NORVEÇ-2






Bu rota üzerinde Kopenhag - Oslo arasını DFDS gemisi ile geçtik. Arabayla gitsek en az 600 km olan yolu gece giderek gemiyle alıverdik. Gemi öyle cruise gibi değil, daha küçük ama arabalı vapur gibi aynı zamanda kamyonları, otobüsleri, arabaları da taşıyor. Bizim otobüsümüz de bizimle birlikte gemiye bindi :)




Rehberimiz bizim için gemilerde yeme-içmenin açık büfe olduğunu söyleyince bayram ediyoruz. Yemek salonlarına grup olarak giriş saatimiz belirlenmiş. Yemekler ve kahvaltımız şahane geçiyor.  Rehberimiz sonraki geminin daha güzel olduğunu söylüyor.

Bir hafta sonra  İsveç- Stokholm'den  / Finlandiya - Helsinki'ye yine gemi ile geçiyoruz.

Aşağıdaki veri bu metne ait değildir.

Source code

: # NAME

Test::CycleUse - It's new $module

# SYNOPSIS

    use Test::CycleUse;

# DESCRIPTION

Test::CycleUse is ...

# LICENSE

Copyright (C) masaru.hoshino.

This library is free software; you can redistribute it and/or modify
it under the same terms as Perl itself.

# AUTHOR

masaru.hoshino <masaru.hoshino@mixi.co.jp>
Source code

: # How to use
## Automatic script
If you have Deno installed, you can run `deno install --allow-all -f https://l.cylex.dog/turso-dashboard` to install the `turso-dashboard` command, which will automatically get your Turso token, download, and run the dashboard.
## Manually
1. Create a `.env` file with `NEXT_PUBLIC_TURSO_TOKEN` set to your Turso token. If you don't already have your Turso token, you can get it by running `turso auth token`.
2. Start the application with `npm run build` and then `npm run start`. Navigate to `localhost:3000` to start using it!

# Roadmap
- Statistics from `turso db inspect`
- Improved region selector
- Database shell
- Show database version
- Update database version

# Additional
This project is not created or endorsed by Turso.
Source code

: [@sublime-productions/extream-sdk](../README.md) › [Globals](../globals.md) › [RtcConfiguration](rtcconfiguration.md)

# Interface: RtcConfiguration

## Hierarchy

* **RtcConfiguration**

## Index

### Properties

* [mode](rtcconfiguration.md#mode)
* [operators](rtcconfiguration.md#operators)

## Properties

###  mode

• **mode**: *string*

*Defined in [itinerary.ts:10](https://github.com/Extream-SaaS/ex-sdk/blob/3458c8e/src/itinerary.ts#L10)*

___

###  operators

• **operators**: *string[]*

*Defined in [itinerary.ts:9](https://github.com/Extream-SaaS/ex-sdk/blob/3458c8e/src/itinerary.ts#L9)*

Daha içeri girerken geminin ne kadar değişik olduğunu anlıyoruz.   Gemiye girişte upuzun bir sokak ve sokağa bakan kamara pencereleri var. İçerde canlı bir orkestra kenarda müzik yapıyor, biri şarkı söylüyor. Sokak çevresinde kafeler ve restoranlar var, çarşı var.

Yine şanslıyız :)  Bizim grupta çoğu kişi penceresiz odalarda kalırken bizim odamız koridora bakan pencereli. Pencereden sokağa bakar gibi oluyor. Böyle bir gemi ilk kez görüyorum. Hoşuma gitti..





Bir hafta marketlerden yiyip içmişken açık büfe şahane bir mutfağı olan bu gemide karnımız bayram etti. Balık büfesinde yok yoktu. Ben cruise gemilerinde bile böyle güzel bir açık büfe görmemiştim. Seyahatin bizi en mutlu eden günüydü :))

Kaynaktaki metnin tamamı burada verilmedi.